Fed up with menu, students stage lunchroom boycott, Chron.com
Macaroni and cheese again? Students at a junior high school near Texas' Gulf Coast staged a four-day boycott of cafeteria food last week to press for more menu choices and healthier alternatives.
About 30 students at Austwell-Tivoli Junior High School in Tivoli, Texas, shunned the cafeteria's offerings and brought their lunches from home for four days last week
The Chron blurb links to this story, from the Victoria Advocate, as their source material.
All of which leads me to this question: When I was in school I brought my lunch almost every single day. My Mom made it up for me and I happily ate it, instead of those cheesy egg rolls or mystery meat burgers or something that, was the opposite of what pizza should be. Was I boycotting?
No, I was just eating a better lunch than the school provided day after day. Of course, these days, my lunch probably wouldn't make the cut.

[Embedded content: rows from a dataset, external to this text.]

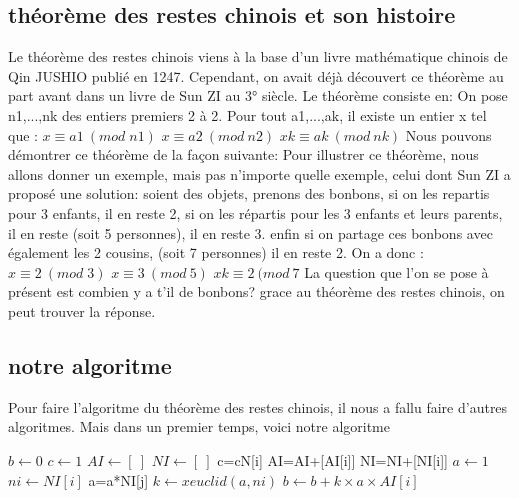 \documentclass[a4paper, 11pt]{article}
\begin{document}
\subsection{théorème des restes chinois et son histoire}
Le théorème des restes chinois viens à la base d’un livre mathématique chinois de Qin JUSHIO publié en 1247. Cependant, on avait déjà découvert ce théorème au part avant dans un livre de Sun ZI au 3° siècle. Le théorème consiste en:
On pose n1,...,nk des entiers premiers 2 à 2. Pour tout a1,...,ak, il existe un entier x tel que :
\newline
$ x\equiv a1 \: (mod \;  n1)$ 
\newline
$ x\equiv a2 \: (mod \: n2)$
\newline
$ xk \equiv ak \:(mod\: nk)$
\newline
Nous pouvons démontrer ce théorème de la façon suivante:
\newline
\newline
Pour illustrer ce théorème, nous allons donner un exemple, mais pas n'importe quelle exemple, celui dont Sun ZI a proposé une solution:
\newline
soient des objets, prenons des bonbons, si on les repartis pour 3 enfants, il en reste 2, si on les répartis
pour les 3 enfants et leurs parents, il en reste (soit 5 personnes), il en reste 3. enfin si on partage ces bonbons avec également les 2 cousins,
(soit 7 personnes) il en reste 2. On a donc :
\newline 
$ x\equiv 2 \: (mod \;  3)$ 
\newline
$ x\equiv 3 \: (mod \: 5)$
\newline
$ xk \equiv 2 \:(mod\: 7$
\newline
La question que l'on se pose à présent est combien y a t'il de bonbons?
\newline
grace au théorème des restes chinois, on peut trouver la réponse.

\newpage

\subsection{notre algoritme}
Pour faire l'algoritme du théorème des restes chinois, il nous a fallu faire d'autres algoritmes. Mais dans un premier temps, voici notre algoritme
\newline
\begin{algorithm}
    $ b \leftarrow 0$ \;
    $ c \leftarrow 1$ \;
    $ AI \leftarrow [ \:]$ \;
    $ NI \leftarrow [ \:]$ \;
    {   
        {c=c\times N[i]}
        \Else
        {
            AI=AI+[AI[i]] 
            NI=NI+[NI[i]]
        }
    }
    {
        $a \leftarrow 1 $ \;
        $ni \leftarrow NI[i]$ \;
        {
                { a=a*NI[j]}
        $k \leftarrow xeuclid(a,ni) $ \;
        $b \leftarrow b+k\times a\times AI[i] $ \; 
        }
    }
\end{algorithm}
\end{document}
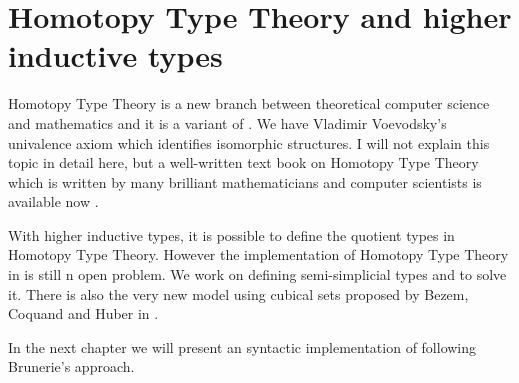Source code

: \chapter{Homotopy Type Theory and higher inductive types}\label{HITs}


Homotopy Type Theory is a new branch between theoretical computer science
and mathematics and it is a variant of \mltt{}. We have 
Vladimir Voevodsky's univalence axiom which identifies isomorphic structures.
I will not explain this topic in detail here, but a well-written text
book on Homotopy Type Theory which is written by many brilliant mathematicians and computer
scientists is available now \cite{hott-online}. 

With higher inductive types, it is possible to define the quotient
types in Homotopy Type Theory. However the implementation of
Homotopy Type Theory in \itt{} is still n open problem. We
work on defining semi-simplicial types and \wog{} to solve it. There
is also the very new model using cubical sets proposed by Bezem,
Coquand and Huber in \cite{bezem2013model}.

In the next chapter we will present an syntactic implementation of \wog{} following
Brunerie's approach.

The lesson that should be taught to these children is that, if you don't like the free option, you're perfectly welcome to bring your own lunch as a substitute. Instead we're telling them that they're entitled to more than they're already given, despite the fact they clearly don't need it (after all, they had the money to bring their lunch right?)
Let's be honest, none of us, with the possible exception of some fringe elements, want to see little children go hungry, and I've no argument that free school meals are the last Maginot line for some children between basic nutrition and starvation. Those aren't the kids that I'm worried about here.
What I'm concerned about are children from families with means deciding that the free lunch their getting isn't suitable because it's not all that they feel entitled to.
The solution is to bring your own, if you can. Not to scream that other people need to pay more of their hard earned money because you're tired of mac n' cheese.